- Born: January 7, 1929 (age 97) Baltimore, Maryland, U.S.
- Occupation: Educator
- Awards: Maryland Women's Hall of Fame

Academic background
- Alma mater: Notre Dame of Maryland University (BA); Villanova University (MS); Rutgers University (PhD);
- Thesis: 'Flannery O'Connor: Voice of the Peacock' (1972)

Academic work
- Institutions: President of College of Notre Dame of Maryland (1971–1992); Administrator for Special Education of Baltimore City Public Schools (1995–1997); Catholic University College of Ghana (2003–2010); President of Institute of Notre Dame (2010–2011);

= Kathleen Feeley =

American educator (born 1929)

Kathleen Feeley (born January 7, 1929) is a former president of the College of Notre Dame of Maryland.

==Early life==
Kathleen Feeley was born on January 7, 1929, in Baltimore, Maryland, one of seven children. Feeley graduated from the Notre Dame Preparatory School and joined the School Sisters of Notre Dame. She received a Bachelor of Arts in English from the College of Notre Dame of Maryland in 1962. Feeley then received a Master of Science in English from Villanova University in 1964 and a PhD in English from Rutgers University in 1970. She published her doctoral thesis at Rutgers in 1972, entitled Flannery O'Connor: Voice of the Peacock, about the author Flannery O'Connor who she saw speak at the College of Notre Dame. It would be published as a paperback in 1982.

==Career==
===Early career===
Feeley was a fellow at the Institute for the Study of Change at Claremont University Center (now Claremont Graduate University). She was an American Council on Education intern in 1970/1971.

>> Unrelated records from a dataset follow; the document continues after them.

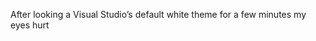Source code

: <!--
id: 212295749
link: http://kevinisom.info/post/212295749/after-looking-a-visual-studios-default-white
slug: after-looking-a-visual-studios-default-white
date: Wed Oct 14 2009 11:29:27 GMT+1300 (NZDT)
raw: {"blog_name":"kevinisom","id":212295749,"post_url":"http://kevinisom.info/post/212295749/after-looking-a-visual-studios-default-white","slug":"after-looking-a-visual-studios-default-white","type":"text","date":"2009-10-13 22:29:27 GMT","timestamp":1255472967,"state":"published","format":"html","reblog_key":"5QKuRdCl","tags":[],"short_url":"http://tmblr.co/Zw68YyCfs15","highlighted":[],"feed_item":"http://twitter.com/kev_nz/statuses/4842995571","from_feed_id":"650289","note_count":0,"title":null,"body":"<p>After looking a Visual Studio&#8217;s default white theme for a few minutes my eyes hurt</p>"}
publish: 2009-10-014
tags: 
title: null
-->


After looking a Visual Studio’s default white theme for a few minutes my
eyes hurt


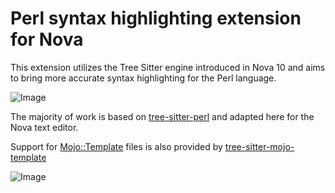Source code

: # Perl syntax highlighting extension for Nova

This extension utilizes the Tree Sitter engine introduced in Nova 10 and aims to bring more accurate syntax highlighting for the Perl language.

 ![Image](https://github.com/mrsdizzie/nova-perl-treesitter/assets/1669571/b3f2be6b-cbdf-4fac-9b1d-d818acb49013)

The majority of work is based on [tree-sitter-perl](https://github.com/tree-sitter-perl/tree-sitter-perl) and adapted here for the Nova text editor.

Support for [Mojo::Template](https://docs.mojolicious.org/Mojo/Template) files is also provided by [tree-sitter-mojo-template](https://github.com/mrsdizzie/tree-sitter-mojo-template)

 ![Image](https://github.com/mrsdizzie/tree-sitter-mojo-template/assets/1669571/42d023d2-cf76-44c1-9833-f3f292dfa4c0)
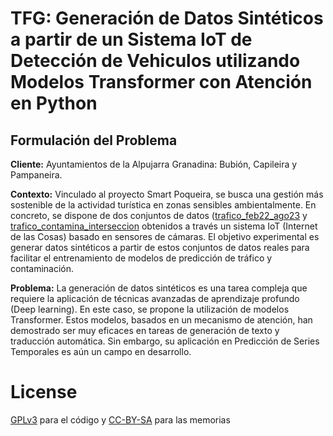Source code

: # TFG: Generación de Datos Sintéticos a partir de un Sistema IoT de Detección de Vehiculos utilizando Modelos Transformer con Atención en Python

## Formulación del Problema

**Cliente:** Ayuntamientos de la Alpujarra Granadina: Bubión, Capileira y Pampaneira.

**Contexto:** Vinculado al proyecto Smart Poqueira, se busca una gestión más sostenible de la actividad turística en zonas sensibles ambientalmente. En concreto, se dispone de dos conjuntos de datos ([trafico_feb22_ago23](data/trafico_contamina_intersección.csv) y [trafico_contamina_interseccion](data/trafico_contamina_interseccion) obtenidos a través un sistema IoT (Internet de las Cosas) basado en sensores de cámaras. El objetivo experimental es generar datos sintéticos a partir de estos conjuntos de datos reales para facilitar el entrenamiento de modelos de predicción de tráfico y contaminación.

**Problema:** La generación de datos sintéticos es una tarea compleja que requiere la aplicación de técnicas avanzadas de aprendizaje profundo (Deep learning). En este caso, se propone la utilización de modelos Transformer. Estos modelos, basados en un mecanismo de atención, han demostrado ser muy eficaces en tareas de generación de texto y traducción automática. Sin embargo, su aplicación en Predicción de Series Temporales es aún un campo en desarrollo.

# License

[GPLv3](LICENSE) para el código y [CC-BY-SA](https://creativecommons.org/licenses/by-sa/4.0/) para las memorias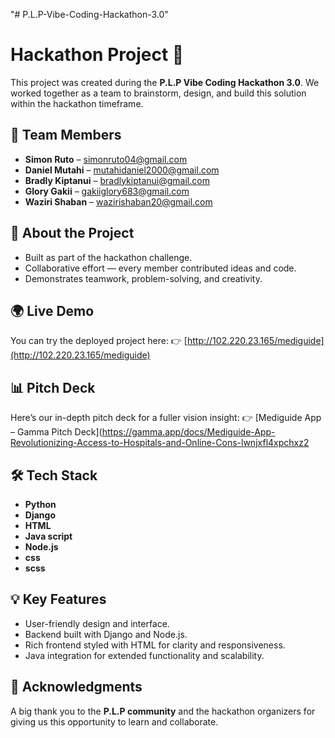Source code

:"# P.L.P-Vibe-Coding-Hackathon-3.0"
# Hackathon Project 🎉

This project was created during the **P.L.P Vibe Coding Hackathon 3.0**.
We worked together as a team to brainstorm, design, and build this solution within the hackathon timeframe.

## 👥 Team Members

* **Simon Ruto** – [simonruto04@gmail.com](mailto:simonruto04@gmail.com)
* **Daniel Mutahi** – [mutahidaniel2000@gmail.com](mailto:mutahidaniel2000@gmail.com)
* **Bradly Kiptanui** – [bradlykiptanui@gmail.com](mailto:bradlykiptanui@gmail.com)
* **Glory Gakii** – [gakiiglory683@gmail.com](mailto:gakiiglory683@gmail.com)
* **Waziri Shaban** – [wazirishaban20@gmail.com](mailto:wazirishaban20@gmail.com)

## 🚀 About the Project

* Built as part of the hackathon challenge.
* Collaborative effort — every member contributed ideas and code.
* Demonstrates teamwork, problem-solving, and creativity.

## 🌍 Live Demo

You can try the deployed project here:
👉 [http://102.220.23.165/mediguide](http://102.220.23.165/mediguide)

## 📊 Pitch Deck

Here’s our in-depth pitch deck for a fuller vision insight:
👉 [Mediguide App – Gamma Pitch Deck](https://gamma.app/docs/Mediguide-App-Revolutionizing-Access-to-Hospitals-and-Online-Cons-lwnjxfl4xpchxz2

## 🛠️ Tech Stack

* **Python**
* **Django**
* **HTML**
* **Java script**
* **Node.js**
* **css**
* **scss**

## 💡 Key Features

* User-friendly design and interface.
* Backend built with Django and Node.js.
* Rich frontend styled with HTML for clarity and responsiveness.
* Java integration for extended functionality and scalability.

## 🙌 Acknowledgments

A big thank you to the **P.L.P community** and the hackathon organizers for giving us this opportunity to learn and collaborate.
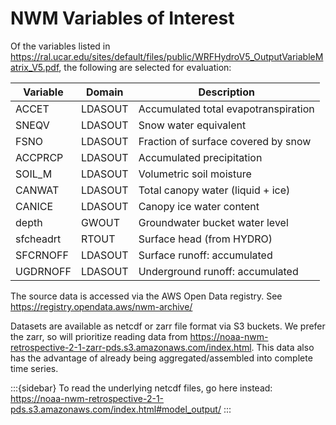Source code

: # NWM Variables of Interest

Of the variables listed in <https://ral.ucar.edu/sites/default/files/public/WRFHydroV5_OutputVariableMatrix_V5.pdf>,
the following are selected for evaluation:

| Variable | Domain  | Description |
| -----    | --------| ----- |
| ACCET    | LDASOUT | Accumulated total evapotranspiration |
| SNEQV    | LDASOUT | Snow water equivalent |
| FSNO     | LDASOUT | Fraction of surface covered by snow |
| ACCPRCP  | LDASOUT | Accumulated precipitation
| SOIL_M   | LDASOUT | Volumetric soil moisture
| CANWAT   | LDASOUT | Total canopy water (liquid + ice)
| CANICE   | LDASOUT | Canopy ice water content
| depth    | GWOUT   | Groundwater bucket water level
| sfcheadrt| RTOUT   | Surface head (from HYDRO)
| SFCRNOFF | LDASOUT | Surface runoff: accumulated
| UGDRNOFF | LDASOUT | Underground runoff: accumulated

The source data is accessed via the AWS Open Data registry.
See <https://registry.opendata.aws/nwm-archive/>

Datasets are available as netcdf or zarr file format via S3 buckets.
We prefer the zarr, so will prioritize reading data from
<https://noaa-nwm-retrospective-2-1-zarr-pds.s3.amazonaws.com/index.html>.
This data also has the advantage of already being aggregated/assembled into
complete time series.

:::{sidebar}
To read the underlying netcdf files, go here instead:
<https://noaa-nwm-retrospective-2-1-pds.s3.amazonaws.com/index.html#model_output/>
:::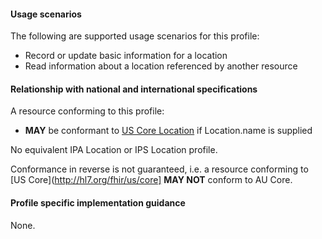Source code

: #### Usage scenarios

The following are supported usage scenarios for this profile:

- Record or update basic information for a location
- Read information about a location referenced by another resource


#### Relationship with national and international specifications

A resource conforming to this profile:
- **MAY** be conformant to [US Core Location](http://hl7.org/fhir/us/core/StructureDefinition/us-core-location) if Location.name is supplied

No equivalent IPA Location or IPS Location profile.

Conformance in reverse is not guaranteed, i.e. a resource conforming to [US Core](http://hl7.org/fhir/us/core] **MAY NOT** conform to AU Core.


#### Profile specific implementation guidance
None.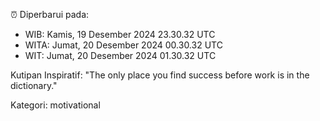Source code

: ⏰ Diperbarui pada:
- WIB: Kamis, 19 Desember 2024 23.30.32 UTC
- WITA: Jumat, 20 Desember 2024 00.30.32 UTC
- WIT: Jumat, 20 Desember 2024 01.30.32 UTC

Kutipan Inspiratif:
"The only place you find success before work is in the dictionary."


Kategori: motivational

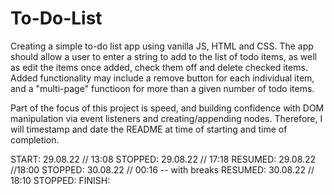 # To-Do-List

Creating a simple to-do list app using vanilla JS, HTML and CSS.
The app should allow a user to enter a string to add to the list of todo
items, as well as edit the items once added, check them off and delete 
checked items. Added functionality may include a remove button for each
individual item, and a "multi-page" functioon for more than a given
number of todo items. 

Part of the focus of this project is speed, and building confidence
with DOM manipulation via event listeners and creating/appending nodes.
Therefore, I will timestamp and date the README at time of starting and 
time of completion. 

START: 29.08.22 // 13:08 
STOPPED: 29.08.22 // 17:18
RESUMED: 29.08.22 //18:00
STOPPED: 30.08.22 // 00:16 -- with breaks
RESUMED: 30.08.22 // 18:10
STOPPED: 
FINISH: 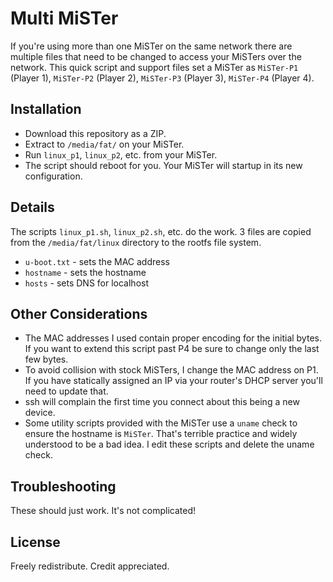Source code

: # Multi MiSTer
If you're using more than one MiSTer on the same network there are multiple files that need to be changed to access your MiSTers over the network. This quick script and support files set a MiSTer as `MiSTer-P1` (Player 1), `MiSTer-P2` (Player 2), `MiSTer-P3` (Player 3), `MiSTer-P4` (Player 4).

## Installation
- Download this repository as a ZIP.
- Extract to `/media/fat/` on your MiSTer.
- Run `linux_p1`, `linux_p2`, etc. from your MiSTer.
- The script should reboot for you. Your MiSTer will startup in its new configuration.

## Details
The scripts `linux_p1.sh`, `linux_p2.sh`, etc. do the work. 3 files are copied from the `/media/fat/linux` directory to the rootfs file system.
- `u-boot.txt` - sets the MAC address
- `hostname` - sets the hostname
- `hosts` - sets DNS for localhost

## Other Considerations
- The MAC addresses I used contain proper encoding for the initial bytes. If you want to extend this script past P4 be sure to change only the last few bytes.
- To avoid collision with stock MiSTers, I change the MAC address on P1. If you have statically assigned an IP via your router's DHCP server you'll need to update that.
- ssh will complain the first time you connect about this being a new device.
- Some utility scripts provided with the MiSTer use a `uname` check to ensure the hostname is `MiSTer`. That's terrible practice and widely understood to be a bad idea. I edit these scripts and delete the uname check.

## Troubleshooting
These should just work. It's not complicated!

## License
Freely redistribute. Credit appreciated.
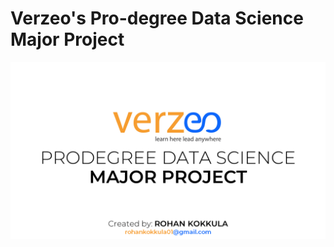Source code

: # Verzeo's Pro-degree Data Science Major Project
<p align="center">
    <img src="/slides/slide1.png">
</p>
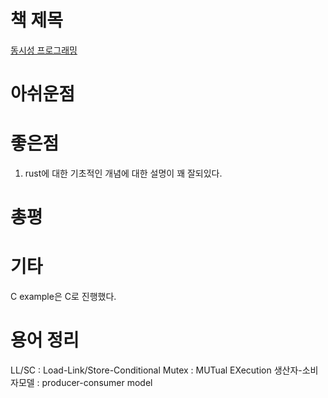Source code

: # 책 제목

[동시성 프로그래밍](http://www.yes24.com/Product/Goods/108570426)

# 아쉬운점

# 좋은점

1. rust에 대한 기초적인 개념에 대한 설명이 꽤 잘되있다.
# 총평

# 기타

C example은 C로 진행했다.

# 용어 정리

LL/SC : Load-Link/Store-Conditional 
Mutex : MUTual EXecution
생산자-소비자모델 : producer-consumer model
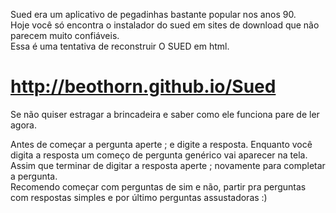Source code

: Sued era um aplicativo de pegadinhas bastante popular nos anos 90.  
Hoje você só encontra o instalador do sued em sites de download que não parecem muito confiáveis.  
Essa é uma tentativa de reconstruir O SUED em html.  

http://beothorn.github.io/Sued
==============================
  
  
Se não quiser estragar a brincadeira e saber como ele funciona pare de ler agora.  
  
  
  
  
  
  
  
  
  
  
  
Antes de começar a pergunta aperte ; e digite a resposta. Enquanto você digita a resposta um começo de pergunta genérico vai aparecer na tela.  
Assim que terminar de digitar a resposta aperte ; novamente para completar a pergunta.  
Recomendo começar com perguntas de sim e não, partir pra perguntas com respostas simples e por último perguntas assustadoras :)  

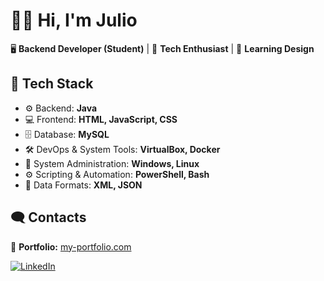 # 👋😄  Hi, I'm Julio  
🖥️ **Backend Developer (Student)** | 🚀 **Tech Enthusiast** | 🎨 **Learning Design**

<!-- 🔭 I’m currently working on **[Project Name]**  
🌱 I’m currently learning **[Tech Stack]**  
📫 How to reach me: [your.email@example.com]  
🚀 Check out my portfolio: [your-portfolio.com]  
-->
## 🚀 Tech Stack  
- ⚙️ Backend: **Java** <!-- Python-->
- 💻 Frontend: **HTML, JavaScript, CSS**
- 🗄️ Database: **MySQL** <!-- MongoDB-->
- 🛠️ DevOps & System Tools: **VirtualBox, Docker**
- 📂 System Administration: **Windows, Linux**
- ⚙️ Scripting & Automation: **PowerShell, Bash**
- 📑 Data Formats: **XML, JSON**  

<!--
### 💻 Tech Stack
![React](https://img.shields.io/badge/React-20232A?style=for-the-badge&logo=react)  
![Node.JSs](https://img.shields.io/badge/Node.js-43853D?style=for-the-badge&logo=node.js)  
-->
## 🗨️ Contacts  
<!--📫 **Email:** [your.email@example.com](mailto:your.email@example.com)  -->

🚀 **Portfolio:** [my-portfolio.com](https://my-portfolio.com)  

[![LinkedIn](https://img.shields.io/badge/LinkedIn-Connect-blue?style=for-the-badge&logo=linkedin&logoColor=white)](https://www.linkedin.com/in/juliovzq)

<!--
### 📊 GitHub Stats
![Your GitHub Stats](https://github-readme-stats.vercel.app/api?username=27jcvc&show_icons=true&theme=radical)  
-->


<!--
**27jcvc/27jcvc** is a ✨ _special_ ✨ repository because its `README.md` (this file) appears on your GitHub profile.

Here are some ideas to get you started:

- 🔭 I’m currently working on ...
- 🌱 I’m currently learning ...
- 👯 I’m looking to collaborate on ...
- 🤔 I’m looking for help with ...
- 💬 Ask me about ...
- 📫 How to reach me: ...
- 😄 Pronouns: ...
- ⚡ Fun fact: ...
-->
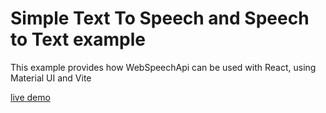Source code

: # Simple Text To Speech and Speech to Text example

This example provides how WebSpeechApi can be used with React, using Material UI and Vite

[live demo](https://flaviusbadescu.github.io/text-to-speech/)
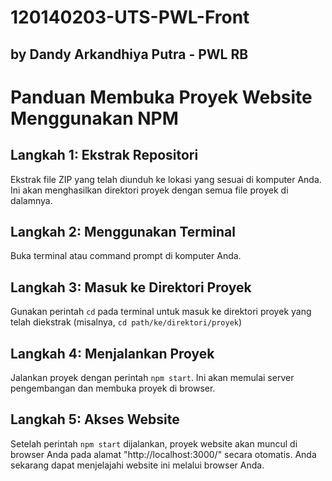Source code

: # 120140203-UTS-PWL-Front
## by Dandy Arkandhiya Putra - PWL RB
# Panduan Membuka Proyek Website Menggunakan NPM
## Langkah 1: Ekstrak Repositori
Ekstrak file ZIP yang telah diunduh ke lokasi yang sesuai di komputer Anda. Ini akan menghasilkan direktori proyek dengan semua file proyek di dalamnya.
## Langkah 2: Menggunakan Terminal
Buka terminal atau command prompt di komputer Anda.
## Langkah 3: Masuk ke Direktori Proyek
Gunakan perintah `cd` pada terminal untuk masuk ke direktori proyek yang telah diekstrak (misalnya, `cd path/ke/direktori/proyek`)
## Langkah 4: Menjalankan Proyek
Jalankan proyek dengan perintah `npm start`. Ini akan memulai server pengembangan dan membuka proyek di browser.
## Langkah 5: Akses Website
Setelah perintah `npm start` dijalankan, proyek website akan muncul di browser Anda pada alamat "http://localhost:3000/" secara otomatis.
Anda sekarang dapat menjelajahi website ini melalui browser Anda.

===College of Notre Dame===
Feeley became president of the College of Notre Dame of Maryland on July 1, 1971. At the time, many Catholic colleges for women were merging with colleges for men or becoming coeducational. Feeley led the process to determine what the College of Notre Dame would do.

Under Feeley's leadership, the college allowed part-time students and started the second Weekend College in the nation in 1975. In 1984, the college began to offer graduate degrees. In 1989, she founded the Renaissance Institute at the college. She served as president for 21 years and retired in 1992.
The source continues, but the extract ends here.